**What you should do**
Give an exact copy of every entry.

**Saved entries**
================

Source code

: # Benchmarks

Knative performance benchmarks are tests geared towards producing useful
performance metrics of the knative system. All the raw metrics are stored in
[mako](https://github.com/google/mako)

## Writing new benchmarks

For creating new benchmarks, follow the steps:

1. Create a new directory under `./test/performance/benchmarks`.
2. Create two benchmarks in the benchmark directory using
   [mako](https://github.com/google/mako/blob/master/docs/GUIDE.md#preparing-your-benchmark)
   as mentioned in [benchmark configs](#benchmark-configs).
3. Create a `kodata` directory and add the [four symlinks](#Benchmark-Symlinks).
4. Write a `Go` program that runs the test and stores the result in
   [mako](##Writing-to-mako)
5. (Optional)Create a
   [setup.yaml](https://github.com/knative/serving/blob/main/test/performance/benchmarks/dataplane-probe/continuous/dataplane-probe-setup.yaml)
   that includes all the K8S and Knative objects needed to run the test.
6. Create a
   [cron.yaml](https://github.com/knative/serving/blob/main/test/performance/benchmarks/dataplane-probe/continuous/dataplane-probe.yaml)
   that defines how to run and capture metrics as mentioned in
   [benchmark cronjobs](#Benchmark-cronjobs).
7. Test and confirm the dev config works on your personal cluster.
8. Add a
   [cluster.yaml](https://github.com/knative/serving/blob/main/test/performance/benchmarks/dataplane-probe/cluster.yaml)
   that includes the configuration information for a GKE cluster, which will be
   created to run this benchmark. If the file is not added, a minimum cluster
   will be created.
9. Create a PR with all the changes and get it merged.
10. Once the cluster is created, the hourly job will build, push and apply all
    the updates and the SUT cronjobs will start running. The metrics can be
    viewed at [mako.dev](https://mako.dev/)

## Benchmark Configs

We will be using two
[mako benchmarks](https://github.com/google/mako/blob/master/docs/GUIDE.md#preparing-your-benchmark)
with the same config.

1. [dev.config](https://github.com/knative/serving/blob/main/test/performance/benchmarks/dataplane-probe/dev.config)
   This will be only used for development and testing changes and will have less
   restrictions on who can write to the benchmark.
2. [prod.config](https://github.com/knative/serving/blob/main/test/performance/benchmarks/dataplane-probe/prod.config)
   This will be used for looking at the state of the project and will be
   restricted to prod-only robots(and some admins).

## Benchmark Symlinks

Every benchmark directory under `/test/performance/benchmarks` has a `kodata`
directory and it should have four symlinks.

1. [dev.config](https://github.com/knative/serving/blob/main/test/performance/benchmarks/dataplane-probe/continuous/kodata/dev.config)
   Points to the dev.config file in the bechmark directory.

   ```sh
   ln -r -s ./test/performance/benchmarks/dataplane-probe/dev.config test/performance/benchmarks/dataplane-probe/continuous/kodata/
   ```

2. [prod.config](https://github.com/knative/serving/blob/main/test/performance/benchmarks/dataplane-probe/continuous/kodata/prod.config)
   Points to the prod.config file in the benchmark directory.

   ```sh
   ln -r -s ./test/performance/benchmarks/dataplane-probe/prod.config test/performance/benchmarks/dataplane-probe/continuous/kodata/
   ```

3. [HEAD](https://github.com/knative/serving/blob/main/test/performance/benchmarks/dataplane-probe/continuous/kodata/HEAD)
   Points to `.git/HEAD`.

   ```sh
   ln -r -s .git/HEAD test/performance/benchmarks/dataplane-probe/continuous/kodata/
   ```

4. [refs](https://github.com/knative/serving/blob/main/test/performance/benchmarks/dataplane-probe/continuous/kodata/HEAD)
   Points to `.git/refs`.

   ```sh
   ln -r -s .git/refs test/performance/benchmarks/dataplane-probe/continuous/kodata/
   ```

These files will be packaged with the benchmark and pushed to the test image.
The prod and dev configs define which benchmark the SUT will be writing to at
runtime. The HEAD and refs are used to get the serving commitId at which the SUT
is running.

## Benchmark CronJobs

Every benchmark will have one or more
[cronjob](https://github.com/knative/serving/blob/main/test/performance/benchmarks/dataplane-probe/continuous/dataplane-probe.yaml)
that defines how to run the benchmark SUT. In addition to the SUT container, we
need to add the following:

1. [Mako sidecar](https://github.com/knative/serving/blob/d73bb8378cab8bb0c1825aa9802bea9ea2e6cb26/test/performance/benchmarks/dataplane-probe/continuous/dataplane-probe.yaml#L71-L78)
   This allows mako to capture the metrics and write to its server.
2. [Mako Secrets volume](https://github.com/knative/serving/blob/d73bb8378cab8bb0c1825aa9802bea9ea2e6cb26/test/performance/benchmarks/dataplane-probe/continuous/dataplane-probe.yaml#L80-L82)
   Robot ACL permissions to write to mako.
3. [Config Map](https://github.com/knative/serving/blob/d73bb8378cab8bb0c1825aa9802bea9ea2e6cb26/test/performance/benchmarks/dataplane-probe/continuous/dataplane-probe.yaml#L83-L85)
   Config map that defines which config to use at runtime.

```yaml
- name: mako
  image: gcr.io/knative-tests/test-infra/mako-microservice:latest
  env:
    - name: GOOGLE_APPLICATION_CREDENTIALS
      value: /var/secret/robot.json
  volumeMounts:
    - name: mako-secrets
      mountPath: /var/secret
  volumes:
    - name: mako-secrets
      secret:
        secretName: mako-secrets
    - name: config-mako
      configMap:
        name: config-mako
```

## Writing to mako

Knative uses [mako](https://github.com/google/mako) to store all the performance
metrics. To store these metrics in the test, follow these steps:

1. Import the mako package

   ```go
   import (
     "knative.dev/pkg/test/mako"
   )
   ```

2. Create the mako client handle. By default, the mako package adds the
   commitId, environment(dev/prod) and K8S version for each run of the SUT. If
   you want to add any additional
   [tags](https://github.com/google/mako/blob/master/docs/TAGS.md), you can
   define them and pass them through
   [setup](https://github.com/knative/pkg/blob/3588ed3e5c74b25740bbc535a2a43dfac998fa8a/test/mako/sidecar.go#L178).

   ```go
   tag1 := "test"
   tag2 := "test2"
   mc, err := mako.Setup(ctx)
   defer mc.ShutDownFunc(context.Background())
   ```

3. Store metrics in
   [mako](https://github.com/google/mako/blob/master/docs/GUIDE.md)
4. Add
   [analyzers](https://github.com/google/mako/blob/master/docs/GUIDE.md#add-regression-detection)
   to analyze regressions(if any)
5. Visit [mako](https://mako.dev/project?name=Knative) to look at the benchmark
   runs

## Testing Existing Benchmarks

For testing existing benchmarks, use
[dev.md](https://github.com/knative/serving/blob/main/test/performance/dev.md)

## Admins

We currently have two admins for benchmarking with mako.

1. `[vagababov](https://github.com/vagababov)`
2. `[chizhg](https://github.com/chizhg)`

================

**Result of the exercise**
Source code

: # Benchmarks

Knative performance benchmarks are tests geared towards producing useful
performance metrics of the knative system. All the raw metrics are stored in
[mako](https://github.com/google/mako)

## Writing new benchmarks

For creating new benchmarks, follow the steps:

1. Create a new directory under `./test/performance/benchmarks`.
2. Create two benchmarks in the benchmark directory using
   [mako](https://github.com/google/mako/blob/master/docs/GUIDE.md#preparing-your-benchmark)
   as mentioned in [benchmark configs](#benchmark-configs).
3. Create a `kodata` directory and add the [four symlinks](#Benchmark-Symlinks).
4. Write a `Go` program that runs the test and stores the result in
   [mako](##Writing-to-mako)
5. (Optional)Create a
   [setup.yaml](https://github.com/knative/serving/blob/main/test/performance/benchmarks/dataplane-probe/continuous/dataplane-probe-setup.yaml)
   that includes all the K8S and Knative objects needed to run the test.
6. Create a
   [cron.yaml](https://github.com/knative/serving/blob/main/test/performance/benchmarks/dataplane-probe/continuous/dataplane-probe.yaml)
   that defines how to run and capture metrics as mentioned in
   [benchmark cronjobs](#Benchmark-cronjobs).
7. Test and confirm the dev config works on your personal cluster.
8. Add a
   [cluster.yaml](https://github.com/knative/serving/blob/main/test/performance/benchmarks/dataplane-probe/cluster.yaml)
   that includes the configuration information for a GKE cluster, which will be
   created to run this benchmark. If the file is not added, a minimum cluster
   will be created.
9. Create a PR with all the changes and get it merged.
10. Once the cluster is created, the hourly job will build, push and apply all
    the updates and the SUT cronjobs will start running. The metrics can be
    viewed at [mako.dev](https://mako.dev/)

## Benchmark Configs

We will be using two
[mako benchmarks](https://github.com/google/mako/blob/master/docs/GUIDE.md#preparing-your-benchmark)
with the same config.

1. [dev.config](https://github.com/knative/serving/blob/main/test/performance/benchmarks/dataplane-probe/dev.config)
   This will be only used for development and testing changes and will have less
   restrictions on who can write to the benchmark.
2. [prod.config](https://github.com/knative/serving/blob/main/test/performance/benchmarks/dataplane-probe/prod.config)
   This will be used for looking at the state of the project and will be
   restricted to prod-only robots(and some admins).

## Benchmark Symlinks

Every benchmark directory under `/test/performance/benchmarks` has a `kodata`
directory and it should have four symlinks.

1. [dev.config](https://github.com/knative/serving/blob/main/test/performance/benchmarks/dataplane-probe/continuous/kodata/dev.config)
   Points to the dev.config file in the bechmark directory.

   ```sh
   ln -r -s ./test/performance/benchmarks/dataplane-probe/dev.config test/performance/benchmarks/dataplane-probe/continuous/kodata/
   ```

2. [prod.config](https://github.com/knative/serving/blob/main/test/performance/benchmarks/dataplane-probe/continuous/kodata/prod.config)
   Points to the prod.config file in the benchmark directory.

   ```sh
   ln -r -s ./test/performance/benchmarks/dataplane-probe/prod.config test/performance/benchmarks/dataplane-probe/continuous/kodata/
   ```

3. [HEAD](https://github.com/knative/serving/blob/main/test/performance/benchmarks/dataplane-probe/continuous/kodata/HEAD)
   Points to `.git/HEAD`.

   ```sh
   ln -r -s .git/HEAD test/performance/benchmarks/dataplane-probe/continuous/kodata/
   ```

4. [refs](https://github.com/knative/serving/blob/main/test/performance/benchmarks/dataplane-probe/continuous/kodata/HEAD)
   Points to `.git/refs`.

   ```sh
   ln -r -s .git/refs test/performance/benchmarks/dataplane-probe/continuous/kodata/
   ```

These files will be packaged with the benchmark and pushed to the test image.
The prod and dev configs define which benchmark the SUT will be writing to at
runtime. The HEAD and refs are used to get the serving commitId at which the SUT
is running.

## Benchmark CronJobs

Every benchmark will have one or more
[cronjob](https://github.com/knative/serving/blob/main/test/performance/benchmarks/dataplane-probe/continuous/dataplane-probe.yaml)
that defines how to run the benchmark SUT. In addition to the SUT container, we
need to add the following:

1. [Mako sidecar](https://github.com/knative/serving/blob/d73bb8378cab8bb0c1825aa9802bea9ea2e6cb26/test/performance/benchmarks/dataplane-probe/continuous/dataplane-probe.yaml#L71-L78)
   This allows mako to capture the metrics and write to its server.
2. [Mako Secrets volume](https://github.com/knative/serving/blob/d73bb8378cab8bb0c1825aa9802bea9ea2e6cb26/test/performance/benchmarks/dataplane-probe/continuous/dataplane-probe.yaml#L80-L82)
   Robot ACL permissions to write to mako.
3. [Config Map](https://github.com/knative/serving/blob/d73bb8378cab8bb0c1825aa9802bea9ea2e6cb26/test/performance/benchmarks/dataplane-probe/continuous/dataplane-probe.yaml#L83-L85)
   Config map that defines which config to use at runtime.

```yaml
- name: mako
  image: gcr.io/knative-tests/test-infra/mako-microservice:latest
  env:
    - name: GOOGLE_APPLICATION_CREDENTIALS
      value: /var/secret/robot.json
  volumeMounts:
    - name: mako-secrets
      mountPath: /var/secret
  volumes:
    - name: mako-secrets
      secret:
        secretName: mako-secrets
    - name: config-mako
      configMap:
        name: config-mako
```

## Writing to mako

Knative uses [mako](https://github.com/google/mako) to store all the performance
metrics. To store these metrics in the test, follow these steps:

1. Import the mako package

   ```go
   import (
     "knative.dev/pkg/test/mako"
   )
   ```

2. Create the mako client handle. By default, the mako package adds the
   commitId, environment(dev/prod) and K8S version for each run of the SUT. If
   you want to add any additional
   [tags](https://github.com/google/mako/blob/master/docs/TAGS.md), you can
   define them and pass them through
   [setup](https://github.com/knative/pkg/blob/3588ed3e5c74b25740bbc535a2a43dfac998fa8a/test/mako/sidecar.go#L178).

   ```go
   tag1 := "test"
   tag2 := "test2"
   mc, err := mako.Setup(ctx)
   defer mc.ShutDownFunc(context.Background())
   ```

3. Store metrics in
   [mako](https://github.com/google/mako/blob/master/docs/GUIDE.md)
4. Add
   [analyzers](https://github.com/google/mako/blob/master/docs/GUIDE.md#add-regression-detection)
   to analyze regressions(if any)
5. Visit [mako](https://mako.dev/project?name=Knative) to look at the benchmark
   runs

## Testing Existing Benchmarks

For testing existing benchmarks, use
[dev.md](https://github.com/knative/serving/blob/main/test/performance/dev.md)

## Admins

We currently have two admins for benchmarking with mako.

1. `[vagababov](https://github.com/vagababov)`
2. `[chizhg](https://github.com/chizhg)`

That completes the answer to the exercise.